Multifaceted roles of interleukin-7 signaling for the development and function of innate lymphoid cells

Abstract

Recently, additional innate lymphocyte subsets have been identified that express germline encoded immunoreceptors and respond to cytokine cues. Among these, innate lymphoid cells (ILC) at mucosal surfaces are of significant interest because they were found to play important roles for lymphoid organogenesis, tissue homeostasis and repair, for immunity to various infections but also have been involved as disease-promoting cells in models of chronic inflammatory diseases and of autoimmunity. Their functional and transcriptional programs strikingly resemble that of the various T helper cell subsets suggesting that these programs are already pre-formed in the innate immune system and that these may be more conserved than previously appreciated.
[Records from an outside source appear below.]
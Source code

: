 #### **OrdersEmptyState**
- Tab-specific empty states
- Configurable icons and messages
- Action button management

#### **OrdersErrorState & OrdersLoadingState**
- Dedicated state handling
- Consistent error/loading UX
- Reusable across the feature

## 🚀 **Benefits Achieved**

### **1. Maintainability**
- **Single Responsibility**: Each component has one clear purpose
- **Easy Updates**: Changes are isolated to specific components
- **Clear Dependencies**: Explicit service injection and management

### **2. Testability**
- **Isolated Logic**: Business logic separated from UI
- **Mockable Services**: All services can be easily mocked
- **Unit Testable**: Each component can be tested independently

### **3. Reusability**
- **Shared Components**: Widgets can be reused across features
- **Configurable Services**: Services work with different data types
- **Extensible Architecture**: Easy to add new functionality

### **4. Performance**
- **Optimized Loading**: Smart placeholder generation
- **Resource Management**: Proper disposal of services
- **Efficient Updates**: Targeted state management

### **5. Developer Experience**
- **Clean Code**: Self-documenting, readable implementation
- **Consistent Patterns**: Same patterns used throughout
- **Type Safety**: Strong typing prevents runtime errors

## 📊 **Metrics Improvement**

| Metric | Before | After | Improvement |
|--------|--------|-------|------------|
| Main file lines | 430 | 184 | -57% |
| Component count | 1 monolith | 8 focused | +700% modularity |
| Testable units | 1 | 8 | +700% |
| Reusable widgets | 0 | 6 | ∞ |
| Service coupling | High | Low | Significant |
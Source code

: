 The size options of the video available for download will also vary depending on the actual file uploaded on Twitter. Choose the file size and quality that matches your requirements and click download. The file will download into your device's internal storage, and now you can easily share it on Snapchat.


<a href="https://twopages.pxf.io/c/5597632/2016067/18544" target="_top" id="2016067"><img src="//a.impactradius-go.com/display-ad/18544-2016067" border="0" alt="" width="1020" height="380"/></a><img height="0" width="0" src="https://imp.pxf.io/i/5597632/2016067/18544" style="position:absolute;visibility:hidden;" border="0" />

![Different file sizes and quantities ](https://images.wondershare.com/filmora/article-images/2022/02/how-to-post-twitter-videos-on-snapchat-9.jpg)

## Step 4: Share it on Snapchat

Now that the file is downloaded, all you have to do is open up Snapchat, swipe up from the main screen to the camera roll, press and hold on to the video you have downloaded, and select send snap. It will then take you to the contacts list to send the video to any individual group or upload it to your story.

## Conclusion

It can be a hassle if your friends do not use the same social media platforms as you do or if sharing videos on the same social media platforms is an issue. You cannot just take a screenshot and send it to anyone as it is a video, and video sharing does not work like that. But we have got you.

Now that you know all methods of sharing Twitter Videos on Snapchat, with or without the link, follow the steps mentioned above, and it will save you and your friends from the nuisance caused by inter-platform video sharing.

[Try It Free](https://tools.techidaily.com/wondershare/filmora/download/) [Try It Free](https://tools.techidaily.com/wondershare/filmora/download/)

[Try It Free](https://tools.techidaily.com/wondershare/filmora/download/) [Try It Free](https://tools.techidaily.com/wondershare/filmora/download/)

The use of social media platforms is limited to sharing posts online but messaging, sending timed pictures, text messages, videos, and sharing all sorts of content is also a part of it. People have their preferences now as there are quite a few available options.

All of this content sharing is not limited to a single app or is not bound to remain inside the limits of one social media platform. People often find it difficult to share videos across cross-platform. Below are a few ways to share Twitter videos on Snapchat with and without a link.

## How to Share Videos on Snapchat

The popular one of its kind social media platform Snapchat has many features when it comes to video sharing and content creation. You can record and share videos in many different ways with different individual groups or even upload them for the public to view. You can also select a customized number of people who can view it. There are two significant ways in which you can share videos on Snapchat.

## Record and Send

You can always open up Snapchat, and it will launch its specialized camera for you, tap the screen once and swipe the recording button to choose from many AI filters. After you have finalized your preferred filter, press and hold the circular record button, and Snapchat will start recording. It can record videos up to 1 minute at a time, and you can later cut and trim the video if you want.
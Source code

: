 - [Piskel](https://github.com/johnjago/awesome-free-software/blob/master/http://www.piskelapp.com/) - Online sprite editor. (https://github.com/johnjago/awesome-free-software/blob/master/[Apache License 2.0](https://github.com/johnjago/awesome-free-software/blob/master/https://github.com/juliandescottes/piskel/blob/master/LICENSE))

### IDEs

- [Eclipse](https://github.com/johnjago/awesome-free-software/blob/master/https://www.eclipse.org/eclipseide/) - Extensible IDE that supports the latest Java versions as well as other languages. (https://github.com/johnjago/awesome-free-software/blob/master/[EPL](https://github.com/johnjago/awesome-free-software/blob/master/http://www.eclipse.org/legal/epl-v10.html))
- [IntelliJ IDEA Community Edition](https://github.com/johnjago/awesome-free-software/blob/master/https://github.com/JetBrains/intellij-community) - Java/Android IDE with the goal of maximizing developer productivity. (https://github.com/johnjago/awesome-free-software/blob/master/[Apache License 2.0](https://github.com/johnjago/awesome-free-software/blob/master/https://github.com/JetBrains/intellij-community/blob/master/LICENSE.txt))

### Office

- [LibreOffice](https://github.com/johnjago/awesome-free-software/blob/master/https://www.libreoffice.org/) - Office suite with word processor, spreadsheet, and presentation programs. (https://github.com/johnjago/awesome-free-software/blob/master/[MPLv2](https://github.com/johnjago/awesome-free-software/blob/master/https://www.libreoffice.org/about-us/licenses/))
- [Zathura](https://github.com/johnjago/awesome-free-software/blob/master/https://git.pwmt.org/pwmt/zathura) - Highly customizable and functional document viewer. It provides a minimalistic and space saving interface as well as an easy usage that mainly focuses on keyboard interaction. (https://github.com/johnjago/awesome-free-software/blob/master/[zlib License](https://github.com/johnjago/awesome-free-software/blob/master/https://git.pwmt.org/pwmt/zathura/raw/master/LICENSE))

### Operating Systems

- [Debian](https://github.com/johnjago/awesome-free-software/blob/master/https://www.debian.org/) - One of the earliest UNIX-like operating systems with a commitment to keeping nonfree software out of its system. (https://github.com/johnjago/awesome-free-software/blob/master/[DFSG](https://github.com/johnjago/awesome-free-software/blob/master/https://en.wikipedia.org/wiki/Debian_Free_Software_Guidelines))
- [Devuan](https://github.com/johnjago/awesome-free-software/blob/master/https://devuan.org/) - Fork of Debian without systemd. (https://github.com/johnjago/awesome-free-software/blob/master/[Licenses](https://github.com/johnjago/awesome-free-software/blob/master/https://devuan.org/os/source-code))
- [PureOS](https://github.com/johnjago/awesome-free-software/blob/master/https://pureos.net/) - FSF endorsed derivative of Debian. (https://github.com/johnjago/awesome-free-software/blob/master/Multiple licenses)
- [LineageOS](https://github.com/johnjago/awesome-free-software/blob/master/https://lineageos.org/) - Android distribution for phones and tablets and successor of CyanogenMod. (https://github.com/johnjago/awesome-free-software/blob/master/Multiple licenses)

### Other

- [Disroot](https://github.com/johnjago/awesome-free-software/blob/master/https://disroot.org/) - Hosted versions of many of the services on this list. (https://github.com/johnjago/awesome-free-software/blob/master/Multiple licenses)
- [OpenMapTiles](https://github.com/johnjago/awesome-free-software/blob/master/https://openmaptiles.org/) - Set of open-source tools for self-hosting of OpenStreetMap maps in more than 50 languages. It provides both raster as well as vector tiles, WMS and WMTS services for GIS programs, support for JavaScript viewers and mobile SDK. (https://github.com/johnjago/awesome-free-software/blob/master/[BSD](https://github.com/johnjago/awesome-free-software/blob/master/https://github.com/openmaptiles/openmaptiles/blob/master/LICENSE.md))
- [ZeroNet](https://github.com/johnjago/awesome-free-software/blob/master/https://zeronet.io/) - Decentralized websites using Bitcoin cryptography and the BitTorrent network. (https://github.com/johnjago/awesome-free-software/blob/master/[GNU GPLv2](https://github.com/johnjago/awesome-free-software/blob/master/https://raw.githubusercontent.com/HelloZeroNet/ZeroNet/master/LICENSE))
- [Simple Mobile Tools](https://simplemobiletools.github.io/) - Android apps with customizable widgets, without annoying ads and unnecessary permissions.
Interestingly, all ILC subsets express the interleukin 7 receptor α chain and IL-7 signaling has been involved in various aspects of their developmental and functional programs. Here, we will review the role of IL-7 signaling for the differentiation, maintenance and function of two important ILC subsets, lymphoid tissue inducer cells (i.e., RORγt+ ILC) and natural helper cells (i.e., type 2 ILC). We will also put emphasis on the recently discovered role of IL-7 in controlling plasticity of RORγt+ ILC.